Duke Ellington: Across the Track Blues

Track

Across the Track Blues

Artist

Duke Ellington (piano)

CD

The Duke at Fargo, 1940: Special 60th Anniversary Edition (Storyville)

Buy Track

Musicians:

Duke Ellington (piano), Rex Stewart (cornet), Ray Nance (trumpet), Wallace Jones (trumpet), Joe "Tricky Sam" Nanton (trombone), Juan Tizol (trombone), Lawrence Brown (trombone), Barney Bigard (clarinet), Johnny Hodges (alto sax), Otto Hardwick (alto sax), Ben Webster (tenor sax), Harry Carney (baritone sax), Fred Guy (guitar), Jimmy Blanton (bass), Sonny Greer (drums).

Composed by Duke Ellington

.

Recorded: Fargo, North Dakota, November 7, 1940

Albumcoverdellingtonfargo

Rating: 100/100 (learn more)

As the premier bandleader of the 20th century, Duke didn't really need to maintain the stride abilities he acquired as a youth. But once in a while he opened up the left hand a little bit and you could tell he played the Harlem rent parties of the 1920s, too.

This dance-band performance starts with a couple of vague choruses of stride. It's not the greatest playing Duke ever did, but it is the perfect curtain raiser for an astounding document of a classic Ellington band at its best.

0:00 Somehow I think that even Duke is uncertain what the next tune will be. He starts in the wrong key, G, and but then changes his mind and tonicizes D.

0:14 Sonny Greer, the original leader of this band, hears where Duke is going and begins checking Duke's forward momentum a little bit. "Not so quick, Duke! Sheesh, I always have to make sure you don't rush."

0:16 D major is a strange key, so the band fiddles on their horns to confirm it. Well, there's only one tune in the book in D --

0:48 Duke plays the correct piano cue that's on the studio recording. Jimmy Blanton thinks about coming in, but stops to take another drink or something. There's just a little erratic 2-beat in this chorus from Blanton, matching the 'oompah' of Duke's left hand.

1:20 Trombone choir, but also Freddy Guy comes in on rhythm guitar and Blanton (putting down his drink?) begins walking.

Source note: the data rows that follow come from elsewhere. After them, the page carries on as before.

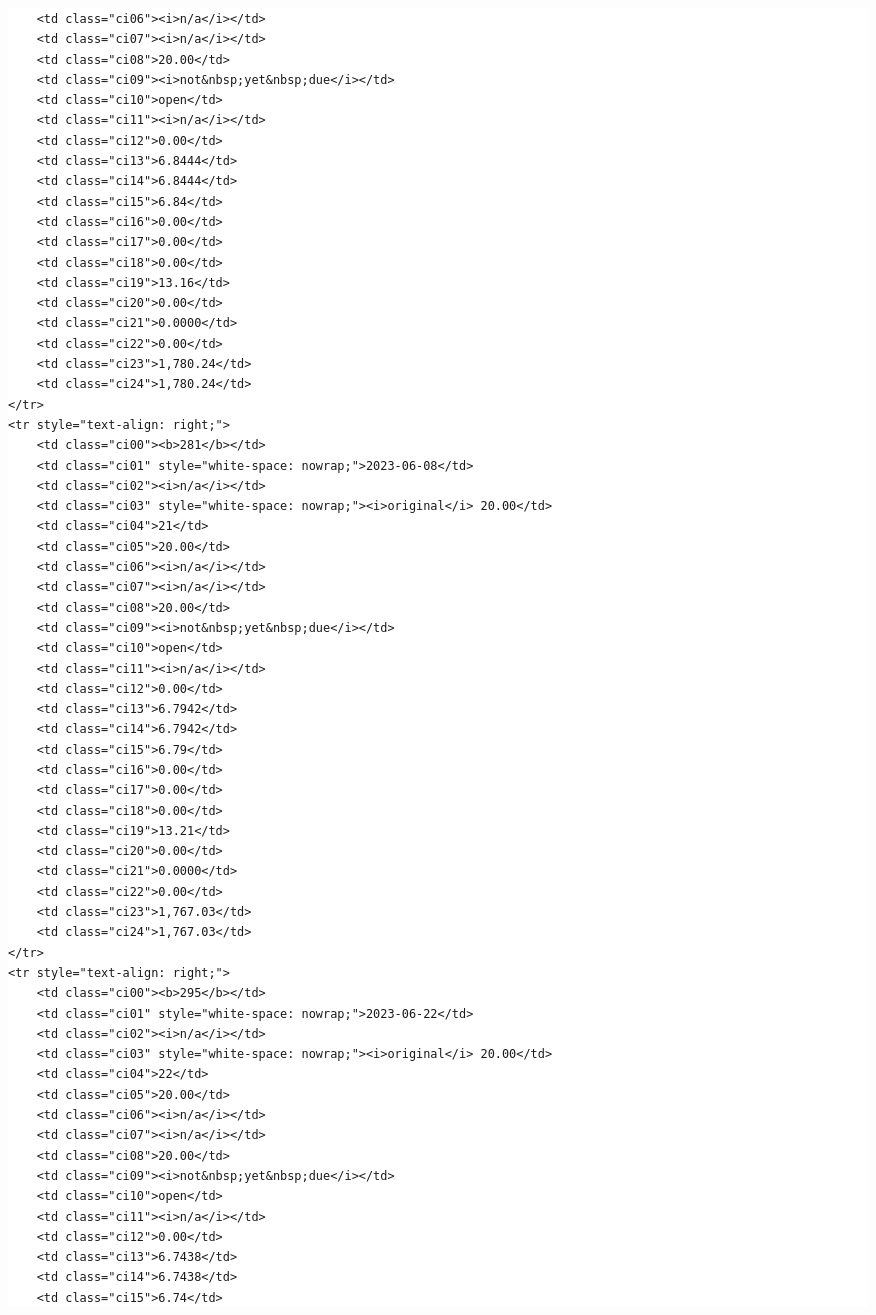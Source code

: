         <td class="ci06"><i>n/a</i></td>
        <td class="ci07"><i>n/a</i></td>
        <td class="ci08">20.00</td>
        <td class="ci09"><i>not&nbsp;yet&nbsp;due</i></td>
        <td class="ci10">open</td>
        <td class="ci11"><i>n/a</i></td>
        <td class="ci12">0.00</td>
        <td class="ci13">6.8444</td>
        <td class="ci14">6.8444</td>
        <td class="ci15">6.84</td>
        <td class="ci16">0.00</td>
        <td class="ci17">0.00</td>
        <td class="ci18">0.00</td>
        <td class="ci19">13.16</td>
        <td class="ci20">0.00</td>
        <td class="ci21">0.0000</td>
        <td class="ci22">0.00</td>
        <td class="ci23">1,780.24</td>
        <td class="ci24">1,780.24</td>
    </tr>
    <tr style="text-align: right;">
        <td class="ci00"><b>281</b></td>
        <td class="ci01" style="white-space: nowrap;">2023-06-08</td>
        <td class="ci02"><i>n/a</i></td>
        <td class="ci03" style="white-space: nowrap;"><i>original</i> 20.00</td>
        <td class="ci04">21</td>
        <td class="ci05">20.00</td>
        <td class="ci06"><i>n/a</i></td>
        <td class="ci07"><i>n/a</i></td>
        <td class="ci08">20.00</td>
        <td class="ci09"><i>not&nbsp;yet&nbsp;due</i></td>
        <td class="ci10">open</td>
        <td class="ci11"><i>n/a</i></td>
        <td class="ci12">0.00</td>
        <td class="ci13">6.7942</td>
        <td class="ci14">6.7942</td>
        <td class="ci15">6.79</td>
        <td class="ci16">0.00</td>
        <td class="ci17">0.00</td>
        <td class="ci18">0.00</td>
        <td class="ci19">13.21</td>
        <td class="ci20">0.00</td>
        <td class="ci21">0.0000</td>
        <td class="ci22">0.00</td>
        <td class="ci23">1,767.03</td>
        <td class="ci24">1,767.03</td>
    </tr>
    <tr style="text-align: right;">
        <td class="ci00"><b>295</b></td>
        <td class="ci01" style="white-space: nowrap;">2023-06-22</td>
        <td class="ci02"><i>n/a</i></td>
        <td class="ci03" style="white-space: nowrap;"><i>original</i> 20.00</td>
        <td class="ci04">22</td>
        <td class="ci05">20.00</td>
        <td class="ci06"><i>n/a</i></td>
        <td class="ci07"><i>n/a</i></td>
        <td class="ci08">20.00</td>
        <td class="ci09"><i>not&nbsp;yet&nbsp;due</i></td>
        <td class="ci10">open</td>
        <td class="ci11"><i>n/a</i></td>
        <td class="ci12">0.00</td>
        <td class="ci13">6.7438</td>
        <td class="ci14">6.7438</td>
        <td class="ci15">6.74</td>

Blanton, Greer, Guy: The beat could not be more earthy or swinging from now until the end of the performance. So far, this is my favorite Blanton performance that I've heard. As with Tatum, Blanton's undeniable virtuosity could obscure what a fabulous time player he was. Bonus: You get to hear Duke verbally control the arrangement, asking for additional choruses of Barney Bigard and Rex Stewart.

It's a superb example of early jazz's 2-beat - which is stride piano smoothly moving into a more modern 4-beat. But the continuum also runs backwards: pianists of this generation always show some echo of the 2-beat (and stride) in the modern 4, too. In fact, I can hear a left hand connected to stride in 1950s performances of Bud Powell, Al Haig, John Lewis, Thelonious Monk, Horace Silver, Herbie Nichols, Hank Jones, even Dave Brubeck.

Certainly, regardless of changing fashion and a resolutely walking bass, until the end of their careers both Ellington and Count Basie could occasionally stick some stride in there without anachronism.

Reviewer: Ethan Iverson

Tags: ·


Comments are closed.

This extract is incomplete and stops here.